Pitchfork’s Ian Cohen recently referred to one of my favorite albums of the very young year, the Sidekicks’ Runners in the Nerved World, as “2005-core.” The description hits on something I’ve also noticed about the wave of promising punk and emo bands that’s bubbled up recently: It basically sounds like indie rock back when indie acts still cared about rock music.
I understand that this might sound annoyingly pedantic. It is pedantic. But I think you know what I’m talking about: Slightly left-of-center but still winningly hooky guitar-oriented bands no longer occupy the center lane on indie music sites or indie music festivals. They’ve been slotted back in the “punk” category. And that marginalizes them, though those groups are still getting discovered by a growing audience anyway. After all, it’s not as if all of those fans of Death Cab for Cutie and Band of Horses suddenly vanished. If you never stopped liking traditional indie, the Sidekicks’ “Everything in Twos” should be right in your wheelhouse.

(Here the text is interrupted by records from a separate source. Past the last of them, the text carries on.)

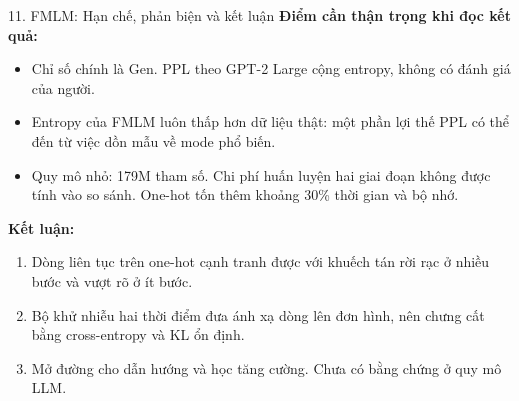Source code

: \begin{frame}{11. FMLM: Hạn chế, phản biện và kết luận}
    \small
    \textbf{Điểm cần thận trọng khi đọc kết quả:}
    \begin{itemize}
        \item Chỉ số chính là Gen. PPL theo GPT-2 Large cộng entropy, không có đánh giá của người.
        \item Entropy của FMLM luôn thấp hơn dữ liệu thật: một phần lợi thế PPL có thể đến từ việc dồn mẫu về mode phổ biến.
        \item Quy mô nhỏ: 179M tham số. Chi phí huấn luyện hai giai đoạn không được tính vào so sánh. One-hot tốn thêm khoảng 30\% thời gian và bộ nhớ.
    \end{itemize}
    \vspace{0.1cm}
    \textbf{Kết luận:}
    \begin{enumerate}
        \item Dòng liên tục trên one-hot cạnh tranh được với khuếch tán rời rạc ở nhiều bước và vượt rõ ở ít bước.
        \item Bộ khử nhiễu hai thời điểm đưa ánh xạ dòng lên đơn hình, nên chưng cất bằng cross-entropy và KL ổn định.
        \item Mở đường cho dẫn hướng và học tăng cường. Chưa có bằng chứng ở quy mô LLM.
    \end{enumerate}
\end{frame}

Hitting on 2005 as a reference point is appropriately precise, because that’s around the time that indie appeared poised to become the new alternative and take over mainstream rock. But that never quite happened, and mainstream rock subsequently ossified. The fun of Runners in the Nerved World and the equally excellent new album by Pennsylvanian emo band Title Fight, Hyperview, is that they reimagine a world where that version of indie did take over. While Runners is likably approachable and buoyant, Hyperview is enigmatic and epic, with head-churning guitars and pummeling rhythms creating wave upon wave of dreamy soundscapes.
Another band of this “new indie/old alt-rock” wave, You Blew It! distinguished itself on 2014’s great Keep Doing What You’re Doing, carrying the torch for gloriously chunky/cheeky, riff-centric pop-punk in a Weezer vein. (YBI! even underlined its affection for the Weez by releasing a covers EP, You Blue It.) The band’s evolution continues on Pioneer of Nothing, a three-song EP that marks YBI!’s debut on legendary emo label Jade Tree. Pioneer’s first track, “Lanai,” is fittingly moody and luminous.
The ’90s reference points are also explicit with Philadelphia’s Hurry: When I first wrote about them in December, I likened Hurry’s latest album, Everything/Nothing to Yo La Tengo and Teenage Fanclub. That comparison is doubly true for “Shake It Off,” Hurry’s contribution to a compilation of like-minded bands (including Modern Baseball, Beach Slang, the Weaks, Spraynard, and Marietta) called Strength in Weakness, which benefits United Cerebral Palsy.
Just as YBI! found its spiritual home with Jade Tree, Waxahatchee is a perfect fit for its new label, Merge. Originally launched as a vehicle for the emotionally penetrating songwriting of Katie Crutchfield, Waxahatchee now sounds expansive enough to suit both Crutchfield’s quiet, singer-songwriter leanings and the flinty, gut-level basement jams of the forthcoming Ivy Tripp. On “Air,” she finds the sweet spot between those poles.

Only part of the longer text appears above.